==== THE DATA ====

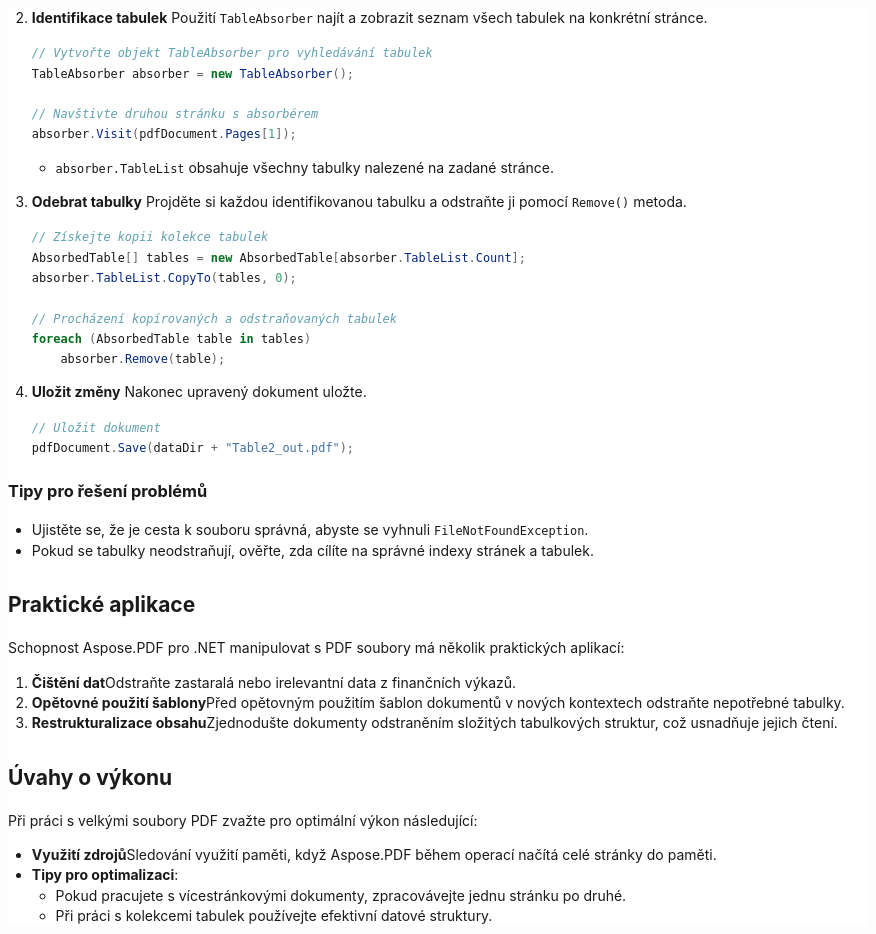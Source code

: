 2. **Identifikace tabulek**
   Použití `TableAbsorber` najít a zobrazit seznam všech tabulek na konkrétní stránce.
   
   ```csharp
   // Vytvořte objekt TableAbsorber pro vyhledávání tabulek
   TableAbsorber absorber = new TableAbsorber();
   
   // Navštivte druhou stránku s absorbérem
   absorber.Visit(pdfDocument.Pages[1]);
   ```
   - `absorber.TableList` obsahuje všechny tabulky nalezené na zadané stránce.

3. **Odebrat tabulky**
   Projděte si každou identifikovanou tabulku a odstraňte ji pomocí `Remove()` metoda.
   
   ```csharp
   // Získejte kopii kolekce tabulek
   AbsorbedTable[] tables = new AbsorbedTable[absorber.TableList.Count];
   absorber.TableList.CopyTo(tables, 0);
   
   // Procházení kopírovaných a odstraňovaných tabulek
   foreach (AbsorbedTable table in tables)
       absorber.Remove(table);
   ```

4. **Uložit změny**
   Nakonec upravený dokument uložte.
   
   ```csharp
   // Uložit dokument
   pdfDocument.Save(dataDir + "Table2_out.pdf");
   ```

### Tipy pro řešení problémů
- Ujistěte se, že je cesta k souboru správná, abyste se vyhnuli `FileNotFoundException`.
- Pokud se tabulky neodstraňují, ověřte, zda cílíte na správné indexy stránek a tabulek.

## Praktické aplikace
Schopnost Aspose.PDF pro .NET manipulovat s PDF soubory má několik praktických aplikací:
1. **Čištění dat**Odstraňte zastaralá nebo irelevantní data z finančních výkazů.
2. **Opětovné použití šablony**Před opětovným použitím šablon dokumentů v nových kontextech odstraňte nepotřebné tabulky.
3. **Restrukturalizace obsahu**Zjednodušte dokumenty odstraněním složitých tabulkových struktur, což usnadňuje jejich čtení.

## Úvahy o výkonu
Při práci s velkými soubory PDF zvažte pro optimální výkon následující:
- **Využití zdrojů**Sledování využití paměti, když Aspose.PDF během operací načítá celé stránky do paměti.
- **Tipy pro optimalizaci**:
  - Pokud pracujete s vícestránkovými dokumenty, zpracovávejte jednu stránku po druhé.
  - Při práci s kolekcemi tabulek používejte efektivní datové struktury.
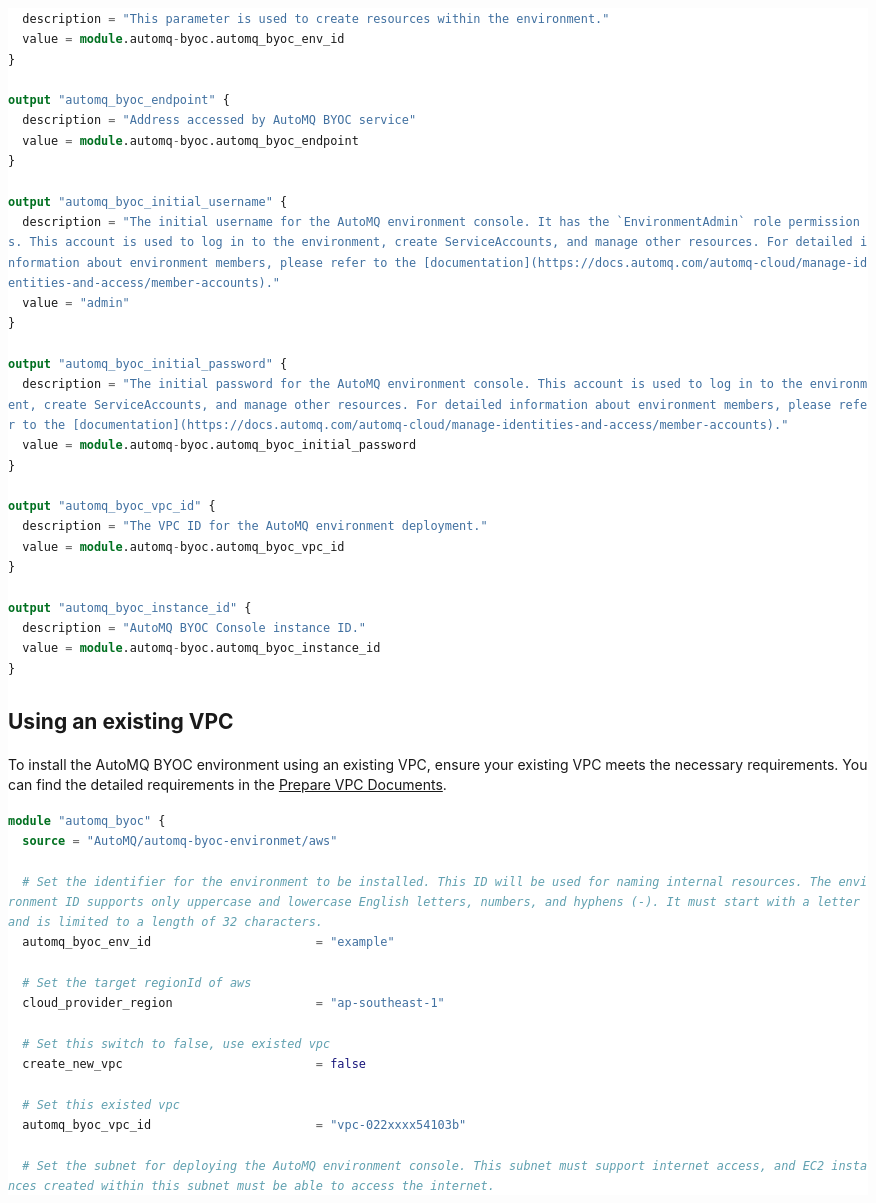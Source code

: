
 ```terraform
  description = "This parameter is used to create resources within the environment."
  value = module.automq-byoc.automq_byoc_env_id
}

output "automq_byoc_endpoint" {
  description = "Address accessed by AutoMQ BYOC service"
  value = module.automq-byoc.automq_byoc_endpoint
}

output "automq_byoc_initial_username" {
  description = "The initial username for the AutoMQ environment console. It has the `EnvironmentAdmin` role permissions. This account is used to log in to the environment, create ServiceAccounts, and manage other resources. For detailed information about environment members, please refer to the [documentation](https://docs.automq.com/automq-cloud/manage-identities-and-access/member-accounts)."
  value = "admin"
}

output "automq_byoc_initial_password" {
  description = "The initial password for the AutoMQ environment console. This account is used to log in to the environment, create ServiceAccounts, and manage other resources. For detailed information about environment members, please refer to the [documentation](https://docs.automq.com/automq-cloud/manage-identities-and-access/member-accounts)."
  value = module.automq-byoc.automq_byoc_initial_password
}

output "automq_byoc_vpc_id" {
  description = "The VPC ID for the AutoMQ environment deployment."
  value = module.automq-byoc.automq_byoc_vpc_id
}

output "automq_byoc_instance_id" {
  description = "AutoMQ BYOC Console instance ID."
  value = module.automq-byoc.automq_byoc_instance_id
}

```

## Using an existing VPC

To install the AutoMQ BYOC environment using an existing VPC, ensure your existing VPC meets the necessary requirements. You can find the detailed requirements in the [Prepare VPC Documents](https://docs.automq.com/automq-cloud/getting-started/install-byoc-environment/aws/prepare-vpc).

```terraform
module "automq_byoc" {
  source = "AutoMQ/automq-byoc-environmet/aws"
  
  # Set the identifier for the environment to be installed. This ID will be used for naming internal resources. The environment ID supports only uppercase and lowercase English letters, numbers, and hyphens (-). It must start with a letter and is limited to a length of 32 characters.  
  automq_byoc_env_id                       = "example"

  # Set the target regionId of aws    
  cloud_provider_region                    = "ap-southeast-1" 

  # Set this switch to false, use existed vpc  
  create_new_vpc                           = false   

  # Set this existed vpc
  automq_byoc_vpc_id                       = "vpc-022xxxx54103b"  

  # Set the subnet for deploying the AutoMQ environment console. This subnet must support internet access, and EC2 instances created within this subnet must be able to access the internet.
```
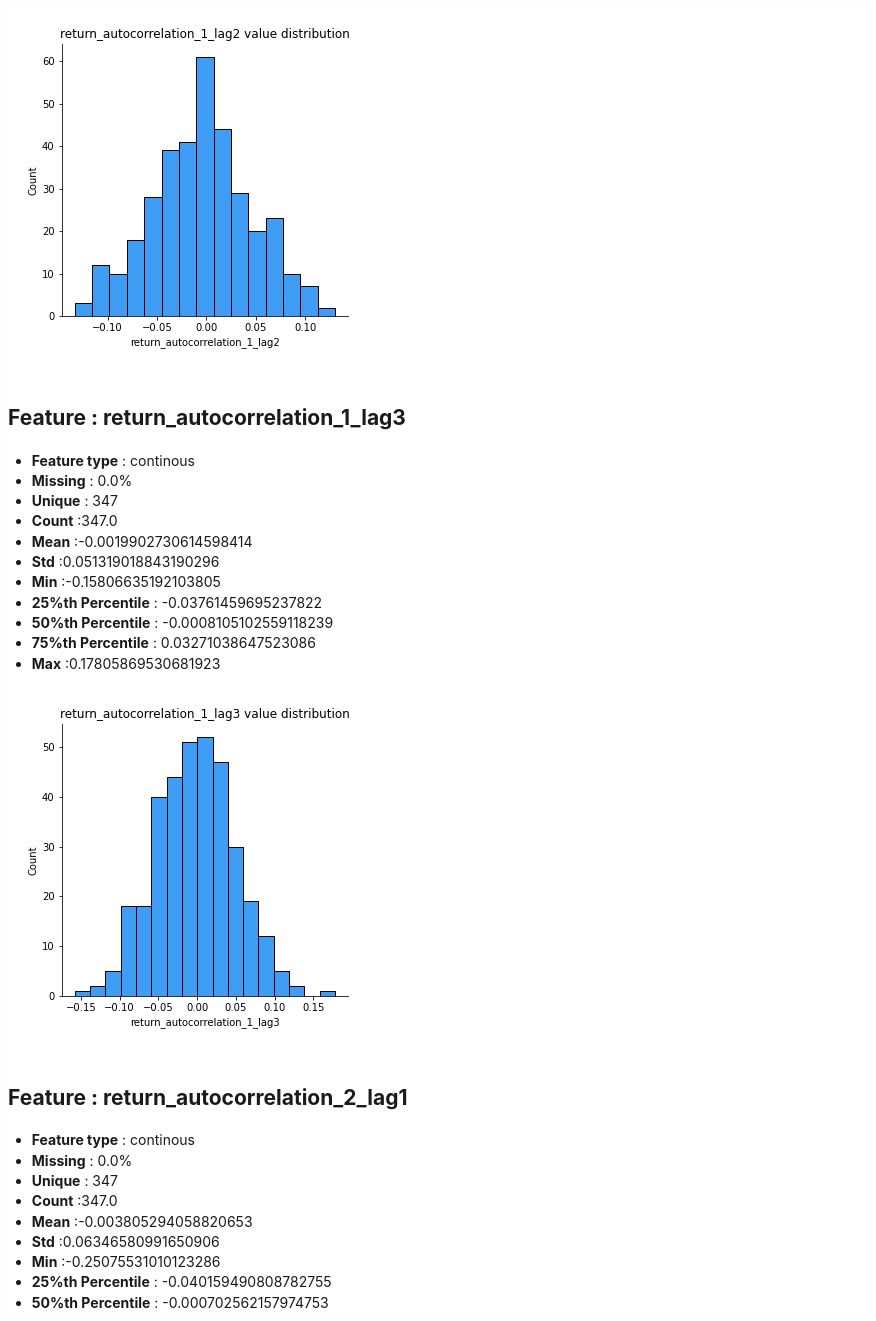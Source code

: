![](return_autocorrelation_1_lag2.png)
## Feature : return_autocorrelation_1_lag3
- **Feature type** : continous
- **Missing** : 0.0%
- **Unique** : 347
- **Count** :347.0
- **Mean** :-0.0019902730614598414
- **Std** :0.051319018843190296
- **Min** :-0.15806635192103805
- **25%th Percentile** : -0.03761459695237822
- **50%th Percentile** : -0.0008105102559118239
- **75%th Percentile** : 0.03271038647523086
- **Max** :0.17805869530681923

![](return_autocorrelation_1_lag3.png)
## Feature : return_autocorrelation_2_lag1
- **Feature type** : continous
- **Missing** : 0.0%
- **Unique** : 347
- **Count** :347.0
- **Mean** :-0.003805294058820653
- **Std** :0.06346580991650906
- **Min** :-0.25075531010123286
- **25%th Percentile** : -0.040159490808782755
- **50%th Percentile** : -0.000702562157974753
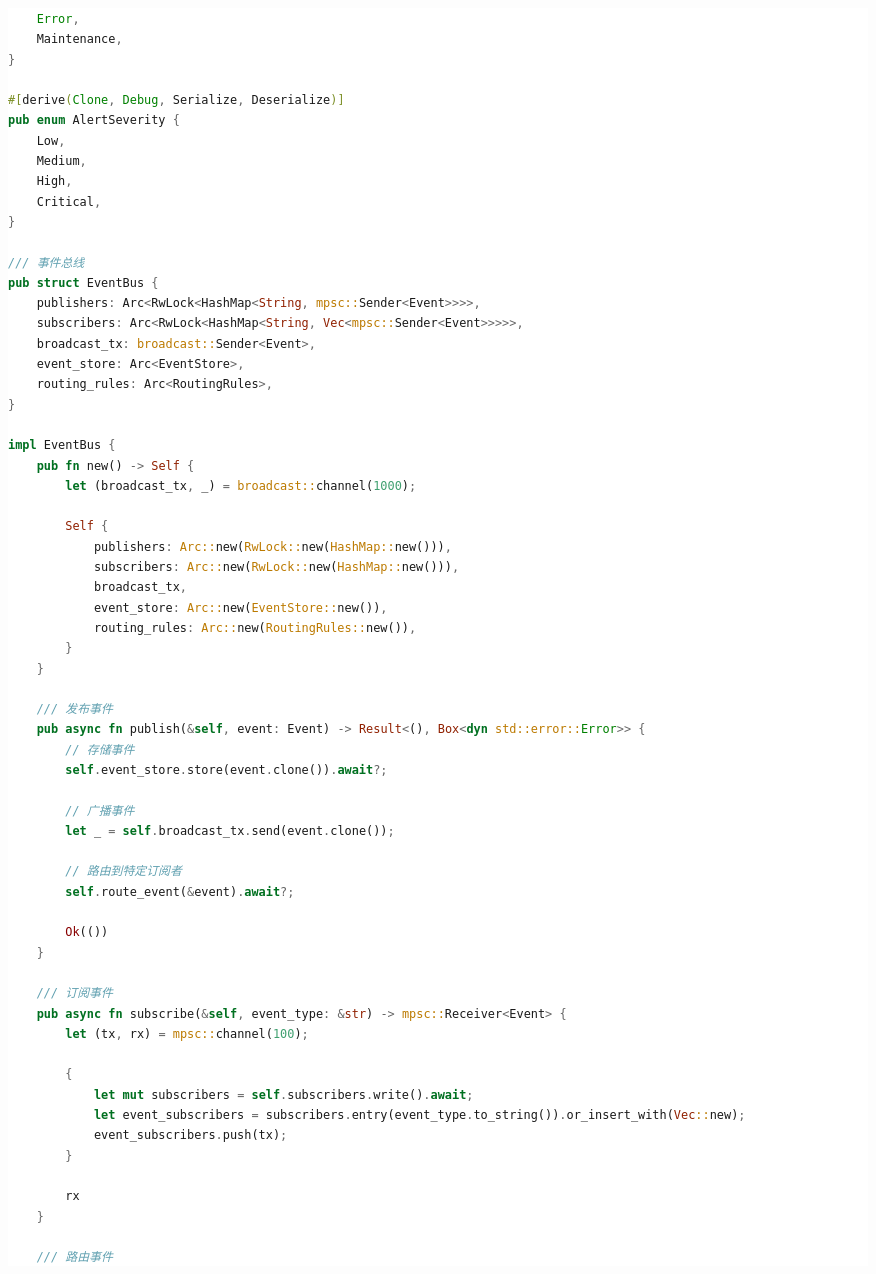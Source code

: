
 ```rust
    Error,
    Maintenance,
}

#[derive(Clone, Debug, Serialize, Deserialize)]
pub enum AlertSeverity {
    Low,
    Medium,
    High,
    Critical,
}

/// 事件总线
pub struct EventBus {
    publishers: Arc<RwLock<HashMap<String, mpsc::Sender<Event>>>>,
    subscribers: Arc<RwLock<HashMap<String, Vec<mpsc::Sender<Event>>>>>,
    broadcast_tx: broadcast::Sender<Event>,
    event_store: Arc<EventStore>,
    routing_rules: Arc<RoutingRules>,
}

impl EventBus {
    pub fn new() -> Self {
        let (broadcast_tx, _) = broadcast::channel(1000);
        
        Self {
            publishers: Arc::new(RwLock::new(HashMap::new())),
            subscribers: Arc::new(RwLock::new(HashMap::new())),
            broadcast_tx,
            event_store: Arc::new(EventStore::new()),
            routing_rules: Arc::new(RoutingRules::new()),
        }
    }
    
    /// 发布事件
    pub async fn publish(&self, event: Event) -> Result<(), Box<dyn std::error::Error>> {
        // 存储事件
        self.event_store.store(event.clone()).await?;
        
        // 广播事件
        let _ = self.broadcast_tx.send(event.clone());
        
        // 路由到特定订阅者
        self.route_event(&event).await?;
        
        Ok(())
    }
    
    /// 订阅事件
    pub async fn subscribe(&self, event_type: &str) -> mpsc::Receiver<Event> {
        let (tx, rx) = mpsc::channel(100);
        
        {
            let mut subscribers = self.subscribers.write().await;
            let event_subscribers = subscribers.entry(event_type.to_string()).or_insert_with(Vec::new);
            event_subscribers.push(tx);
        }
        
        rx
    }
    
    /// 路由事件
```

====

* PROBLEM REQUIREMENTS:
Word for word, give the data above again, without any images.

* TASK SOLUTION:
Source code

: 2. **Identifikace tabulek**
   Použití `TableAbsorber` najít a zobrazit seznam všech tabulek na konkrétní stránce.
   
   ```csharp
   // Vytvořte objekt TableAbsorber pro vyhledávání tabulek
   TableAbsorber absorber = new TableAbsorber();
   
   // Navštivte druhou stránku s absorbérem
   absorber.Visit(pdfDocument.Pages[1]);
   ```
   - `absorber.TableList` obsahuje všechny tabulky nalezené na zadané stránce.

3. **Odebrat tabulky**
   Projděte si každou identifikovanou tabulku a odstraňte ji pomocí `Remove()` metoda.
   
   ```csharp
   // Získejte kopii kolekce tabulek
   AbsorbedTable[] tables = new AbsorbedTable[absorber.TableList.Count];
   absorber.TableList.CopyTo(tables, 0);
   
   // Procházení kopírovaných a odstraňovaných tabulek
   foreach (AbsorbedTable table in tables)
       absorber.Remove(table);
   ```

4. **Uložit změny**
   Nakonec upravený dokument uložte.
   
   ```csharp
   // Uložit dokument
   pdfDocument.Save(dataDir + "Table2_out.pdf");
   ```

### Tipy pro řešení problémů
- Ujistěte se, že je cesta k souboru správná, abyste se vyhnuli `FileNotFoundException`.
- Pokud se tabulky neodstraňují, ověřte, zda cílíte na správné indexy stránek a tabulek.

## Praktické aplikace
Schopnost Aspose.PDF pro .NET manipulovat s PDF soubory má několik praktických aplikací:
1. **Čištění dat**Odstraňte zastaralá nebo irelevantní data z finančních výkazů.
2. **Opětovné použití šablony**Před opětovným použitím šablon dokumentů v nových kontextech odstraňte nepotřebné tabulky.
3. **Restrukturalizace obsahu**Zjednodušte dokumenty odstraněním složitých tabulkových struktur, což usnadňuje jejich čtení.

## Úvahy o výkonu
Při práci s velkými soubory PDF zvažte pro optimální výkon následující:
- **Využití zdrojů**Sledování využití paměti, když Aspose.PDF během operací načítá celé stránky do paměti.
- **Tipy pro optimalizaci**:
  - Pokud pracujete s vícestránkovými dokumenty, zpracovávejte jednu stránku po druhé.
  - Při práci s kolekcemi tabulek používejte efektivní datové struktury.
Source code

:
 ```terraform
  description = "This parameter is used to create resources within the environment."
  value = module.automq-byoc.automq_byoc_env_id
}

output "automq_byoc_endpoint" {
  description = "Address accessed by AutoMQ BYOC service"
  value = module.automq-byoc.automq_byoc_endpoint
}

output "automq_byoc_initial_username" {
  description = "The initial username for the AutoMQ environment console. It has the `EnvironmentAdmin` role permissions. This account is used to log in to the environment, create ServiceAccounts, and manage other resources. For detailed information about environment members, please refer to the [documentation](https://docs.automq.com/automq-cloud/manage-identities-and-access/member-accounts)."
  value = "admin"
}

output "automq_byoc_initial_password" {
  description = "The initial password for the AutoMQ environment console. This account is used to log in to the environment, create ServiceAccounts, and manage other resources. For detailed information about environment members, please refer to the [documentation](https://docs.automq.com/automq-cloud/manage-identities-and-access/member-accounts)."
  value = module.automq-byoc.automq_byoc_initial_password
}

output "automq_byoc_vpc_id" {
  description = "The VPC ID for the AutoMQ environment deployment."
  value = module.automq-byoc.automq_byoc_vpc_id
}

output "automq_byoc_instance_id" {
  description = "AutoMQ BYOC Console instance ID."
  value = module.automq-byoc.automq_byoc_instance_id
}

```

## Using an existing VPC

To install the AutoMQ BYOC environment using an existing VPC, ensure your existing VPC meets the necessary requirements. You can find the detailed requirements in the [Prepare VPC Documents](https://docs.automq.com/automq-cloud/getting-started/install-byoc-environment/aws/prepare-vpc).

```terraform
module "automq_byoc" {
  source = "AutoMQ/automq-byoc-environmet/aws"
  
  # Set the identifier for the environment to be installed. This ID will be used for naming internal resources. The environment ID supports only uppercase and lowercase English letters, numbers, and hyphens (-). It must start with a letter and is limited to a length of 32 characters.  
  automq_byoc_env_id                       = "example"

  # Set the target regionId of aws    
  cloud_provider_region                    = "ap-southeast-1" 

  # Set this switch to false, use existed vpc  
  create_new_vpc                           = false   

  # Set this existed vpc
  automq_byoc_vpc_id                       = "vpc-022xxxx54103b"  

  # Set the subnet for deploying the AutoMQ environment console. This subnet must support internet access, and EC2 instances created within this subnet must be able to access the internet.
```
Source code

:![](return_autocorrelation_1_lag2.png)
## Feature : return_autocorrelation_1_lag3
- **Feature type** : continous
- **Missing** : 0.0%
- **Unique** : 347
- **Count** :347.0
- **Mean** :-0.0019902730614598414
- **Std** :0.051319018843190296
- **Min** :-0.15806635192103805
- **25%th Percentile** : -0.03761459695237822
- **50%th Percentile** : -0.0008105102559118239
- **75%th Percentile** : 0.03271038647523086
- **Max** :0.17805869530681923

![](return_autocorrelation_1_lag3.png)
## Feature : return_autocorrelation_2_lag1
- **Feature type** : continous
- **Missing** : 0.0%
- **Unique** : 347
- **Count** :347.0
- **Mean** :-0.003805294058820653
- **Std** :0.06346580991650906
- **Min** :-0.25075531010123286
- **25%th Percentile** : -0.040159490808782755
- **50%th Percentile** : -0.000702562157974753
Source code

:
 ```rust
    Error,
    Maintenance,
}

#[derive(Clone, Debug, Serialize, Deserialize)]
pub enum AlertSeverity {
    Low,
    Medium,
    High,
    Critical,
}

/// 事件总线
pub struct EventBus {
    publishers: Arc<RwLock<HashMap<String, mpsc::Sender<Event>>>>,
    subscribers: Arc<RwLock<HashMap<String, Vec<mpsc::Sender<Event>>>>>,
    broadcast_tx: broadcast::Sender<Event>,
    event_store: Arc<EventStore>,
    routing_rules: Arc<RoutingRules>,
}

impl EventBus {
    pub fn new() -> Self {
        let (broadcast_tx, _) = broadcast::channel(1000);
        
        Self {
            publishers: Arc::new(RwLock::new(HashMap::new())),
            subscribers: Arc::new(RwLock::new(HashMap::new())),
            broadcast_tx,
            event_store: Arc::new(EventStore::new()),
            routing_rules: Arc::new(RoutingRules::new()),
        }
    }
    
    /// 发布事件
    pub async fn publish(&self, event: Event) -> Result<(), Box<dyn std::error::Error>> {
        // 存储事件
        self.event_store.store(event.clone()).await?;
        
        // 广播事件
        let _ = self.broadcast_tx.send(event.clone());
        
        // 路由到特定订阅者
        self.route_event(&event).await?;
        
        Ok(())
    }
    
    /// 订阅事件
    pub async fn subscribe(&self, event_type: &str) -> mpsc::Receiver<Event> {
        let (tx, rx) = mpsc::channel(100);
        
        {
            let mut subscribers = self.subscribers.write().await;
            let event_subscribers = subscribers.entry(event_type.to_string()).or_insert_with(Vec::new);
            event_subscribers.push(tx);
        }
        
        rx
    }
    
    /// 路由事件
```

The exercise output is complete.